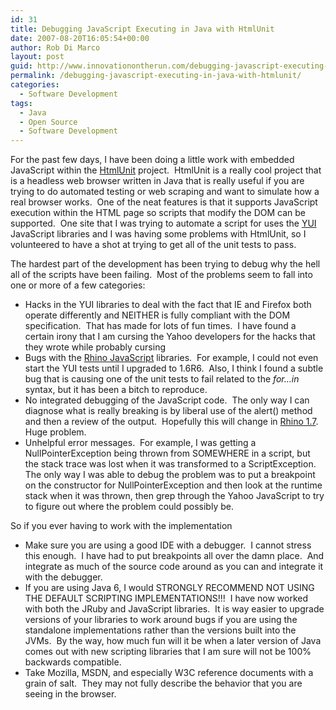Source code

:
 ```yaml
---
id: 31
title: Debugging JavaScript Executing in Java with HtmlUnit
date: 2007-08-20T16:05:54+00:00
author: Rob Di Marco
layout: post
guid: http://www.innovationontherun.com/debugging-javascript-executing-in-java-with-htmlunit/
permalink: /debugging-javascript-executing-in-java-with-htmlunit/
categories:
  - Software Development
tags:
  - Java
  - Open Source
  - Software Development
---
```

For the past few days, I have been doing a little work with embedded JavaScript within the [HtmlUnit](http://htmlunit.sourceforge.net)&nbsp;project.&nbsp; HtmlUnit is a really cool project that is a headless web browser written in Java that is really useful if you are trying to do automated testing or web scraping and want to simulate how a real browser works.&nbsp; One of the neat features is that it supports JavaScript execution within the HTML page so scripts that modify the DOM can be supported.&nbsp; One site that I was trying to automate a script for uses the [YUI](http://developer.yahoo.com/yui/) JavaScript libraries and I was having some problems with HtmlUnit, so I volunteered to have a shot at trying to get all of the unit tests to pass.

The hardest part of the development has been trying to debug why the hell all of the scripts have been failing.&nbsp; Most of the problems seem to fall into one or more of a few categories:

  * Hacks in the YUI libraries to deal with the fact that IE and Firefox both operate differently and NEITHER is fully compliant with the DOM specification.&nbsp; That has made for lots of fun times.&nbsp; I have found a certain irony that I am cursing the Yahoo developers for the hacks that they wrote while probably cursing 
  * Bugs with the [Rhino JavaScript](http://developer.mozilla.org/en/docs/Rhino) libraries.&nbsp; For example, I could not even start the YUI tests until I upgraded to 1.6R6.&nbsp; Also, I&nbsp;think I found a&nbsp;subtle bug&nbsp;that is causing one of the unit tests to fail related to the&nbsp;_for&#8230;in_ syntax, but it has been a bitch to reproduce.
  * No integrated debugging of the JavaScript code.&nbsp; The only way I can diagnose what is really breaking is by liberal use of the alert() method and then a review of the output.&nbsp; Hopefully this will change in [Rhino 1.7](http://developer.mozilla.org/en/docs/New_in_Rhino_1.7R1).&nbsp; Huge problem.
  * Unhelpful error messages.&nbsp; For example, I was getting a NullPointerException being thrown from SOMEWHERE in a script, but the stack trace was lost when it was transformed to a ScriptException.&nbsp; The only way I was able to debug the problem was to put a breakpoint on the constructor for NullPointerException and then look at the runtime stack when it was thrown, then grep through the Yahoo JavaScript to try to figure out where the problem could possibly be.

So if you ever having to work with the implementation

  * Make sure you are using a good IDE with a debugger.&nbsp; I cannot stress this enough.&nbsp; I have had to put breakpoints all over the damn place.&nbsp; And integrate as much of the source code around as you can and integrate it with the debugger.
  * If you are using Java 6, I would STRONGLY RECOMMEND NOT USING THE DEFAULT SCRIPTING IMPLEMENTATIONS!!!&nbsp; I have now worked with both the JRuby and JavaScript libraries.&nbsp; It is way easier to upgrade versions of your libraries to work around bugs if you are using the standalone implementations rather than the versions built into the JVMs.&nbsp; By the way, how much fun will it be when a later version of Java comes out with new scripting libraries that I am sure will not be 100% backwards compatible.
  * Take Mozilla, MSDN, and especially W3C reference documents with a grain of salt.&nbsp; They may not fully describe the behavior that you are seeing in the browser.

ACTIVITY: Count each line of the listing above in which "found" appears, and give that count with nothing added.

RESULT OF THE TASK: 2